The cases involving religious freedom and the contraception mandate were decided yesterday. Some of the reporting discussed the case as if it showed the problems of a 4-4 division of the Justices on the Court. I do not agree. Aside from arguments about a perceived lack of justification for exempting some groups and not others from the mandate, the religious employer claimants argued that if government required the insurance companies selected by the employers to provide contraceptives over the employers’ objection, this would constitute a high jacking of the employer’s insurance program and would make them complicit in what they regard as sinful activity.

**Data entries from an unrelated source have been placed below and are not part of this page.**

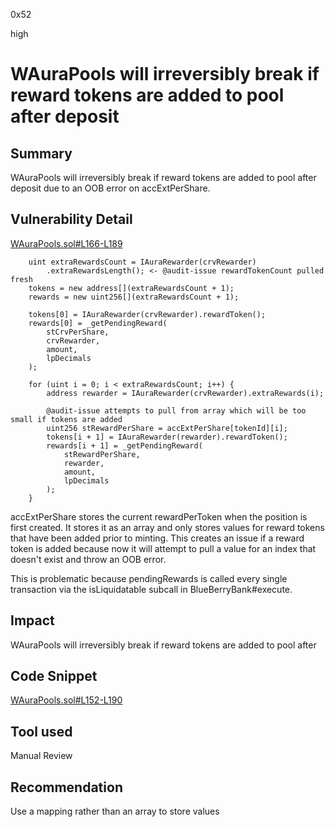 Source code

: 0x52

high

# WAuraPools will irreversibly break if reward tokens are added to pool after deposit

## Summary

WAuraPools will irreversibly break if reward tokens are added to pool after deposit due to an OOB error on accExtPerShare.

## Vulnerability Detail

[WAuraPools.sol#L166-L189](https://github.com/sherlock-audit/2023-04-blueberry/blob/main/blueberry-core/contracts/wrapper/WAuraPools.sol#L166-L189)

        uint extraRewardsCount = IAuraRewarder(crvRewarder)
            .extraRewardsLength(); <- @audit-issue rewardTokenCount pulled fresh
        tokens = new address[](extraRewardsCount + 1);
        rewards = new uint256[](extraRewardsCount + 1);

        tokens[0] = IAuraRewarder(crvRewarder).rewardToken();
        rewards[0] = _getPendingReward(
            stCrvPerShare,
            crvRewarder,
            amount,
            lpDecimals
        );

        for (uint i = 0; i < extraRewardsCount; i++) {
            address rewarder = IAuraRewarder(crvRewarder).extraRewards(i);

            @audit-issue attempts to pull from array which will be too small if tokens are added
            uint256 stRewardPerShare = accExtPerShare[tokenId][i];
            tokens[i + 1] = IAuraRewarder(rewarder).rewardToken();
            rewards[i + 1] = _getPendingReward(
                stRewardPerShare,
                rewarder,
                amount,
                lpDecimals
            );
        }

accExtPerShare stores the current rewardPerToken when the position is first created. It stores it as an array and only stores values for reward tokens that have been added prior to minting. This creates an issue if a reward token is added because now it will attempt to pull a value for an index that doesn't exist and throw an OOB error.

This is problematic because pendingRewards is called every single transaction via the isLiquidatable subcall in BlueBerryBank#execute.

## Impact

WAuraPools will irreversibly break if reward tokens are added to pool after

## Code Snippet

[WAuraPools.sol#L152-L190](https://github.com/sherlock-audit/2023-04-blueberry/blob/main/blueberry-core/contracts/wrapper/WAuraPools.sol#L152-L190)

## Tool used

Manual Review

## Recommendation

Use a mapping rather than an array to store values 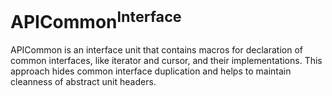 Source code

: # APICommon<sup>Interface</sup>

APICommon is an interface unit that contains macros for declaration of common interfaces, like iterator and cursor, and
their implementations. This approach hides common interface duplication and helps to maintain cleanness of abstract unit 
headers.
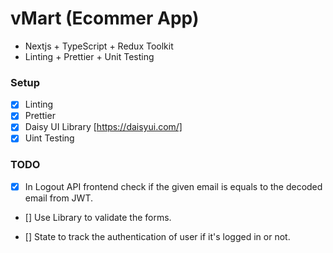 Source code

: # vMart (Ecommer App)

* Nextjs + TypeScript + Redux Toolkit
* Linting + Prettier + Unit Testing



### Setup

* [x] Linting 
* [x] Prettier
* [x] Daisy UI Library [https://daisyui.com/]
* [x] Uint Testing

### TODO


* [x] In Logout API frontend check if the given email is equals to the decoded email from JWT.

* [] Use Library to validate the forms.

* [] State to track the authentication of user if it's logged in or not.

The Little Sisters and other litigants also objected to the notice required by the government. The government required that the litigants inform the government that they objected to providing contraceptives and that they include the names of the insurance companies. At oral argument, counsel for the Little Sisters said they were not objecting to the objection requirement, they were objecting to naming the insurance company. This objection was also based in a concern about complicity.
The Court then asked for briefing on the question whether contraceptives could be provided to employees through the employer’s insurance company (though not the employer's plan) with no notice to the government, but with communication by the employer to the insurance company that it did not want the plan to cover contraceptives because it objected on religious grounds. As I said in a prior post (see here, this proposal seemed to suggest that using the same insurance company was not high jacking (though there is no holding on the issue). Also assuming the high jacking issue was off the table, it was not clear to me why the Little Sisters would need to be legally obliged to provide notice. If Little Sisters wants to distance themselves from the coverage, they would have to tell the insurance company. No government regulation was needed except to make sure that when objections are made that the insurance company is required to provide contraception coverage.
In response to the Court’s request for briefing, according to the Court, the parties all agreed that the alternative notice proposal was acceptable to the parties. So understood, the high jacking and equality arguments were out of the picture. There was no need to decide the original issues before the Court, so the Court remanded to the lower courts to facilitate the settlements. The government already has had notice for some time (just not the filled out form). If there were a 5-4 split on the Court, it is possible the Court would have decided issues that did not need to be decided. The 4-4 split on the Court is generally far from ideal, but it is not at all clear that it led to bad results in these cases.